First things first: This storm is about 1,320 miles away from the Leeward Islands, out in the open Atlantic. IF (and that’s a big IF) it were to make landfall in Florida it would take until next weekend -- not Labor day weekend but the weekend after -- so now is not the time to freak out. Just keep up with the updates and feel free to ask any of our weather team about it.
At 5 a.m. Saturday, Irma's winds are at 110 mph. Irma has fluctuated between a Category 2 and Category 3 hurricane. The forecast still takes it toward the northeast islands by Wednesday, but the latest calls for a slightly weaker storm than previously forecasted by the National Hurricane Center. It still is forecast to be a major hurricane with 125 mph winds.
And beyond that, it's anybody's guess. Do not put any trust into a "forecast" seeming to say where a storm goes after day five or beyond. The further out in time, the greater the uncertainty.

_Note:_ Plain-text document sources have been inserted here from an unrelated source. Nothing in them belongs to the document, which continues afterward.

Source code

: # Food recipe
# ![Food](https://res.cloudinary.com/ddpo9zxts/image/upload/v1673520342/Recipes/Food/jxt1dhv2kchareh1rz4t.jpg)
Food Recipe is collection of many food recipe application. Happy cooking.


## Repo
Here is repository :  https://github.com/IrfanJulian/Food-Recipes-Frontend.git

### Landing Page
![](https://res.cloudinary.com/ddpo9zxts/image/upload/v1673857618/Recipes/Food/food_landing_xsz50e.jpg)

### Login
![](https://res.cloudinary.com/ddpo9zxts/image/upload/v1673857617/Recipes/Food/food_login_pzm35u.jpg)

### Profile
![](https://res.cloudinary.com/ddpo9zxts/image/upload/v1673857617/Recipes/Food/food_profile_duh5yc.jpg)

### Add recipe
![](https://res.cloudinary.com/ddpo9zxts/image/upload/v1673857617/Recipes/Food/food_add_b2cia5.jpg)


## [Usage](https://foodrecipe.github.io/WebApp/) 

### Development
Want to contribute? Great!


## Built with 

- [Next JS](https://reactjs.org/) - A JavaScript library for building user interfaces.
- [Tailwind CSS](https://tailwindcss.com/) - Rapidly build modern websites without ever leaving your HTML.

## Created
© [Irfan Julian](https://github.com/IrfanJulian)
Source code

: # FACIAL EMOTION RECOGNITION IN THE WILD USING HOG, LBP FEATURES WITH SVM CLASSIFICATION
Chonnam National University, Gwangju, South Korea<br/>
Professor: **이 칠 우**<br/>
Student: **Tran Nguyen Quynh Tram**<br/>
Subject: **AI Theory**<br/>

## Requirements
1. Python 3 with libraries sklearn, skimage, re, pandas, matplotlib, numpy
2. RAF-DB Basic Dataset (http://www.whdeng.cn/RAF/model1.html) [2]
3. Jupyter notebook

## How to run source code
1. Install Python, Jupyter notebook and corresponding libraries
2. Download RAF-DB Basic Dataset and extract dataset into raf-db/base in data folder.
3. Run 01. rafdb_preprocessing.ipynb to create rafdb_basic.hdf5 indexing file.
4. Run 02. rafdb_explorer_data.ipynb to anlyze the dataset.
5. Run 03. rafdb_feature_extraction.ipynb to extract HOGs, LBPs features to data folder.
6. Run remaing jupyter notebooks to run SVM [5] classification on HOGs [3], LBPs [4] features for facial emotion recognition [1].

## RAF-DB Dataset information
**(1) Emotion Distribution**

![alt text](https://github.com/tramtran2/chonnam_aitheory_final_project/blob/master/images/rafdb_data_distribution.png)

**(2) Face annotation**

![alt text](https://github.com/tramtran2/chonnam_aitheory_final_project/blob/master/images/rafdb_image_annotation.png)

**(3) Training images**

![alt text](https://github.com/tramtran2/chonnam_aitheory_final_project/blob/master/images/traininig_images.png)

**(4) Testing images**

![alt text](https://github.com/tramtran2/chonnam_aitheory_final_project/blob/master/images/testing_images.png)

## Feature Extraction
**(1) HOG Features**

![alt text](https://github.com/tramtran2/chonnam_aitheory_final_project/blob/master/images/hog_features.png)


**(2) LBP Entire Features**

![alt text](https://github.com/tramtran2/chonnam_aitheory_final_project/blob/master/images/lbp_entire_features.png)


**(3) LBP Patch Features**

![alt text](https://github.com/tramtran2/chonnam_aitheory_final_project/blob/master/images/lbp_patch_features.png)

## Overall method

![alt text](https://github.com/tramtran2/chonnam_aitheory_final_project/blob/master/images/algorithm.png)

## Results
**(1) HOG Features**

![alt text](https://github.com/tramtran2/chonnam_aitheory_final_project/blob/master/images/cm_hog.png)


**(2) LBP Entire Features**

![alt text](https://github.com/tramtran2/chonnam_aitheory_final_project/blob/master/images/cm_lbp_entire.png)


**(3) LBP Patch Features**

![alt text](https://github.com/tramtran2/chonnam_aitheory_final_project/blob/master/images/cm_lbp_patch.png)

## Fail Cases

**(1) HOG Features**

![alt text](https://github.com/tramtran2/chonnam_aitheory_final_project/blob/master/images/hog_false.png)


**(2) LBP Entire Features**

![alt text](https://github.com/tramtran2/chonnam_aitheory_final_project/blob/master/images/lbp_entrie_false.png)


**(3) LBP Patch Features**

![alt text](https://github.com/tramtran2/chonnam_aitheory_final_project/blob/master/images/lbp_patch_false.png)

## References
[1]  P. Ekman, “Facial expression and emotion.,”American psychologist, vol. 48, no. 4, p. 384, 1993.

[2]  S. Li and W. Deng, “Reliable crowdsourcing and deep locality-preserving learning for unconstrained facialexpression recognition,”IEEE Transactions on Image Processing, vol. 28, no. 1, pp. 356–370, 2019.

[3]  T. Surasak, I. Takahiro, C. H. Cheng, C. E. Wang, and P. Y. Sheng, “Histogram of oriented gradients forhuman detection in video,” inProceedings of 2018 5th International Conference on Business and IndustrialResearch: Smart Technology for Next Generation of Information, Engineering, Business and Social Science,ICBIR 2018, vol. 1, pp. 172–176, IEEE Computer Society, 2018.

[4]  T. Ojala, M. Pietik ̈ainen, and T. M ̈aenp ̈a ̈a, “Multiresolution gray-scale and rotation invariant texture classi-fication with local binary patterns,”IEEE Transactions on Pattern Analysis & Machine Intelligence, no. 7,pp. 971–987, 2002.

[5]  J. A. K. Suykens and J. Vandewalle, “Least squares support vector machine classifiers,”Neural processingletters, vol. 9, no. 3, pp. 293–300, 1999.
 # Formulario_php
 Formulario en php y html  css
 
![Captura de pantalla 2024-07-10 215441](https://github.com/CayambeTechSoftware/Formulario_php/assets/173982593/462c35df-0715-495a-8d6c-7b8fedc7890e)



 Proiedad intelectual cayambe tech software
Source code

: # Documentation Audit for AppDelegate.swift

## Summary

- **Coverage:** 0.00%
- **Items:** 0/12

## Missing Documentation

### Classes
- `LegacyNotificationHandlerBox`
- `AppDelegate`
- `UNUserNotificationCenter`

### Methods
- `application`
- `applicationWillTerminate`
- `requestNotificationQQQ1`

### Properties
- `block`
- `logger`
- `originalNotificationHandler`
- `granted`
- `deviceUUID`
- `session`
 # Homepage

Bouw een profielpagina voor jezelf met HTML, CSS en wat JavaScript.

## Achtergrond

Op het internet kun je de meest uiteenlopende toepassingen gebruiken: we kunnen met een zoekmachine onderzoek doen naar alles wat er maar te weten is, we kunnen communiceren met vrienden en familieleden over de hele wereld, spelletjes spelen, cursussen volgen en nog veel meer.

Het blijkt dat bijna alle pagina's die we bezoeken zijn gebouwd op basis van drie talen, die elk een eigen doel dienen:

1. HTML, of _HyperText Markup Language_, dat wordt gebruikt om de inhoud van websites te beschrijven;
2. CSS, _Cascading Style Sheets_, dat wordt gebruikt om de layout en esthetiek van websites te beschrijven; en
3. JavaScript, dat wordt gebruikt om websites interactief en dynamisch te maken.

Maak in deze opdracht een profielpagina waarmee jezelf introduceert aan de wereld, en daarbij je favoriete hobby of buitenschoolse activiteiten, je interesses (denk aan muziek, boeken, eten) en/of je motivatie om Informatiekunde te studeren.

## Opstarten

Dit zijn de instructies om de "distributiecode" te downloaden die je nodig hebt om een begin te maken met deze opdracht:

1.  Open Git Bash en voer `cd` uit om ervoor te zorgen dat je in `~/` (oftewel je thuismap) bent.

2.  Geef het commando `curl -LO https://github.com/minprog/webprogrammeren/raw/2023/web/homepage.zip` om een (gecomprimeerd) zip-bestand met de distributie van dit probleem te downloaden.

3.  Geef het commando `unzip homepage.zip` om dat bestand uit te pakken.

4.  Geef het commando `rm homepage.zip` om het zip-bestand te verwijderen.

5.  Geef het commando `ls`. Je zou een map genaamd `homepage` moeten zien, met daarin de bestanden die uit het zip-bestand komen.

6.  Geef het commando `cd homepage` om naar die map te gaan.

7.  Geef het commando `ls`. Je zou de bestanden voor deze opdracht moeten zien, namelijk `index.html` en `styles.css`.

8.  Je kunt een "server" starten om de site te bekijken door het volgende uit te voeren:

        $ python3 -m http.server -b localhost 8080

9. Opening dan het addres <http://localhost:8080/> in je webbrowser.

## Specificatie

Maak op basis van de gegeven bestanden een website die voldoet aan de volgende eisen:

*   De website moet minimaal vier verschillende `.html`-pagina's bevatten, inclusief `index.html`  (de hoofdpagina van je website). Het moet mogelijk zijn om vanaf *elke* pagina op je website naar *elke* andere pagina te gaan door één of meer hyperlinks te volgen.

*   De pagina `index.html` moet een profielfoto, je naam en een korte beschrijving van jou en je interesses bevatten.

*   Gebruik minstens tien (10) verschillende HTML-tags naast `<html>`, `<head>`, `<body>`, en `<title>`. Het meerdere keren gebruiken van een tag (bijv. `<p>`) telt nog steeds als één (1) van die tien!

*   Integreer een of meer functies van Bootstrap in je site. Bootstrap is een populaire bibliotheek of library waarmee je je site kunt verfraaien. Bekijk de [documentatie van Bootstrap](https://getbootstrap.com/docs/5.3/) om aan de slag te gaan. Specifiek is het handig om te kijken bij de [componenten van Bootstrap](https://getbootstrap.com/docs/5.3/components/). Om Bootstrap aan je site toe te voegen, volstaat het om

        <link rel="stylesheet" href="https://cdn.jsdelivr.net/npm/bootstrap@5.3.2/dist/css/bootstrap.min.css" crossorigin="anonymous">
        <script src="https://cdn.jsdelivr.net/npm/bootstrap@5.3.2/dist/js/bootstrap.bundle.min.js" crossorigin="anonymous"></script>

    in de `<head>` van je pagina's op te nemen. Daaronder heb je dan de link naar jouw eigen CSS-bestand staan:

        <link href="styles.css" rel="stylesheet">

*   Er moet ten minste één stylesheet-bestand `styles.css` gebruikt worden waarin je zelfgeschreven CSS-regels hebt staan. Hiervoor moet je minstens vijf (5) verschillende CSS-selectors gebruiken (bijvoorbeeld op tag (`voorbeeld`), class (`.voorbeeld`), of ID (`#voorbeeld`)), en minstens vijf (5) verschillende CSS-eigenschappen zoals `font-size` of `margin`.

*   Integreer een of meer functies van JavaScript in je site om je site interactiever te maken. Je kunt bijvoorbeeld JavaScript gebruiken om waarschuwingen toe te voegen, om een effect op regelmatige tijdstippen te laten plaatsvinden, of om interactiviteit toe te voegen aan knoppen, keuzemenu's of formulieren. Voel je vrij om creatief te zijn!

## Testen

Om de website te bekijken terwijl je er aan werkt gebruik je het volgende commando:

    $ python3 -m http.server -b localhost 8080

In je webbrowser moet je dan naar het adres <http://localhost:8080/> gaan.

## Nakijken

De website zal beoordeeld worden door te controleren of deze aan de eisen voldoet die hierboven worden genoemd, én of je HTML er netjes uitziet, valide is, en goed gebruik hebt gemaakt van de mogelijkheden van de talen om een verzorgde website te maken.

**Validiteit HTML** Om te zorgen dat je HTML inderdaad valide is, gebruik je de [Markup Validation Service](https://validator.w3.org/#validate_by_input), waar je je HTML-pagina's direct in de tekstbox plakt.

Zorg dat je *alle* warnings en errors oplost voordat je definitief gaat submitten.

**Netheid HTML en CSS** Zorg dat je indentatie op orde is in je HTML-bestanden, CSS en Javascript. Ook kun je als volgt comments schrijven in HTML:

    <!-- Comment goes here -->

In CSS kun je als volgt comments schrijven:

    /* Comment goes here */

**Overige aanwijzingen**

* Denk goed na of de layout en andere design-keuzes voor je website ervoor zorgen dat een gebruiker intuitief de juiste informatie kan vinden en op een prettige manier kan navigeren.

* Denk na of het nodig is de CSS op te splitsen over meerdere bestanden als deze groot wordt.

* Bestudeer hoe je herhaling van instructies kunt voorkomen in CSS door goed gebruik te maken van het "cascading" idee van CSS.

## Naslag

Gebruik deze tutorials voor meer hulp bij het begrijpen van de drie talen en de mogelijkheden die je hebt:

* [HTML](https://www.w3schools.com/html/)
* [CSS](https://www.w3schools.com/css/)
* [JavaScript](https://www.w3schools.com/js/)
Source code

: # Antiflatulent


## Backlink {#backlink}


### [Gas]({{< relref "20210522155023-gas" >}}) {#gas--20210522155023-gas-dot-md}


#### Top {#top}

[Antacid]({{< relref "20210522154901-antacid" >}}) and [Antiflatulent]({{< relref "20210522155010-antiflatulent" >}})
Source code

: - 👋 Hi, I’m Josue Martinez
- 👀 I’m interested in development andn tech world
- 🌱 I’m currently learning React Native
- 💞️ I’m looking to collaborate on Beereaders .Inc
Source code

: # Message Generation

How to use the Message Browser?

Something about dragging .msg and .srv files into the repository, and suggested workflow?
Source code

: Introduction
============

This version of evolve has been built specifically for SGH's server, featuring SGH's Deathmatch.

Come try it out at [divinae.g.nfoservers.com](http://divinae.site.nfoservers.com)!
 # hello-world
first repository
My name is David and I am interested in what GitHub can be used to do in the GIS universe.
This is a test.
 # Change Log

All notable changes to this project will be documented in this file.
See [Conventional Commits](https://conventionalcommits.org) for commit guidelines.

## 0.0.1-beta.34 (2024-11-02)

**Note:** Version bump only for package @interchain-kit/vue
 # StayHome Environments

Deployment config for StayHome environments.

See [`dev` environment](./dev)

Still WAY early to put stock into it but 8 day forecast by models turn Irma into Atlantic. This forecast will update many times. Stay tuned. pic.twitter.com/HkvYxnFPtC— Ric Kearbey⚡️WTSP (@RicTampaBay) September 2, 2017
Minimum central pressure is 970 mb.
Hurricane Irma is not worth freaking over, but is worth preparation. This is the middle of hurricane season -- a plan needs to be in place and supplies need to be in order.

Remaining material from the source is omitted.